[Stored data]
____
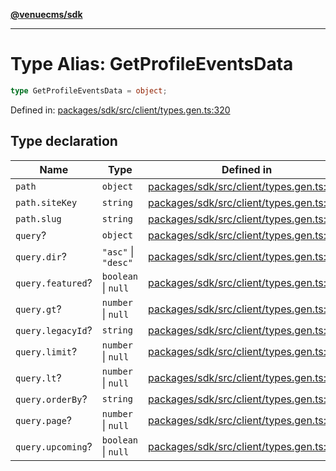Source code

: [**@venuecms/sdk**](../Index.md)

***

# Type Alias: GetProfileEventsData

```ts
type GetProfileEventsData = object;
```

Defined in: [packages/sdk/src/client/types.gen.ts:320](https://github.com/venuecms/sdk/blob/00916d9de8c08ea7e3c8bf71381675389f602827/packages/sdk/src/client/types.gen.ts#L320)

## Type declaration

| Name | Type | Defined in |
| ------ | ------ | ------ |
| <a id="path"></a> `path` | `object` | [packages/sdk/src/client/types.gen.ts:321](https://github.com/venuecms/sdk/blob/00916d9de8c08ea7e3c8bf71381675389f602827/packages/sdk/src/client/types.gen.ts#L321) |
| `path.siteKey` | `string` | [packages/sdk/src/client/types.gen.ts:322](https://github.com/venuecms/sdk/blob/00916d9de8c08ea7e3c8bf71381675389f602827/packages/sdk/src/client/types.gen.ts#L322) |
| `path.slug` | `string` | [packages/sdk/src/client/types.gen.ts:323](https://github.com/venuecms/sdk/blob/00916d9de8c08ea7e3c8bf71381675389f602827/packages/sdk/src/client/types.gen.ts#L323) |
| <a id="query"></a> `query`? | `object` | [packages/sdk/src/client/types.gen.ts:325](https://github.com/venuecms/sdk/blob/00916d9de8c08ea7e3c8bf71381675389f602827/packages/sdk/src/client/types.gen.ts#L325) |
| `query.dir`? | `"asc"` \| `"desc"` | [packages/sdk/src/client/types.gen.ts:326](https://github.com/venuecms/sdk/blob/00916d9de8c08ea7e3c8bf71381675389f602827/packages/sdk/src/client/types.gen.ts#L326) |
| `query.featured`? | `boolean` \| `null` | [packages/sdk/src/client/types.gen.ts:327](https://github.com/venuecms/sdk/blob/00916d9de8c08ea7e3c8bf71381675389f602827/packages/sdk/src/client/types.gen.ts#L327) |
| `query.gt`? | `number` \| `null` | [packages/sdk/src/client/types.gen.ts:328](https://github.com/venuecms/sdk/blob/00916d9de8c08ea7e3c8bf71381675389f602827/packages/sdk/src/client/types.gen.ts#L328) |
| `query.legacyId`? | `string` | [packages/sdk/src/client/types.gen.ts:329](https://github.com/venuecms/sdk/blob/00916d9de8c08ea7e3c8bf71381675389f602827/packages/sdk/src/client/types.gen.ts#L329) |
| `query.limit`? | `number` \| `null` | [packages/sdk/src/client/types.gen.ts:330](https://github.com/venuecms/sdk/blob/00916d9de8c08ea7e3c8bf71381675389f602827/packages/sdk/src/client/types.gen.ts#L330) |
| `query.lt`? | `number` \| `null` | [packages/sdk/src/client/types.gen.ts:331](https://github.com/venuecms/sdk/blob/00916d9de8c08ea7e3c8bf71381675389f602827/packages/sdk/src/client/types.gen.ts#L331) |
| `query.orderBy`? | `string` | [packages/sdk/src/client/types.gen.ts:332](https://github.com/venuecms/sdk/blob/00916d9de8c08ea7e3c8bf71381675389f602827/packages/sdk/src/client/types.gen.ts#L332) |
| `query.page`? | `number` \| `null` | [packages/sdk/src/client/types.gen.ts:333](https://github.com/venuecms/sdk/blob/00916d9de8c08ea7e3c8bf71381675389f602827/packages/sdk/src/client/types.gen.ts#L333) |
| `query.upcoming`? | `boolean` \| `null` | [packages/sdk/src/client/types.gen.ts:334](https://github.com/venuecms/sdk/blob/00916d9de8c08ea7e3c8bf71381675389f602827/packages/sdk/src/client/types.gen.ts#L334) |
____
Exercise goal: Lines that contain "GetProfileEventsData" should be pulled from the entries above and reported.

Task solution:
# Type Alias: GetProfileEventsData
type GetProfileEventsData = object;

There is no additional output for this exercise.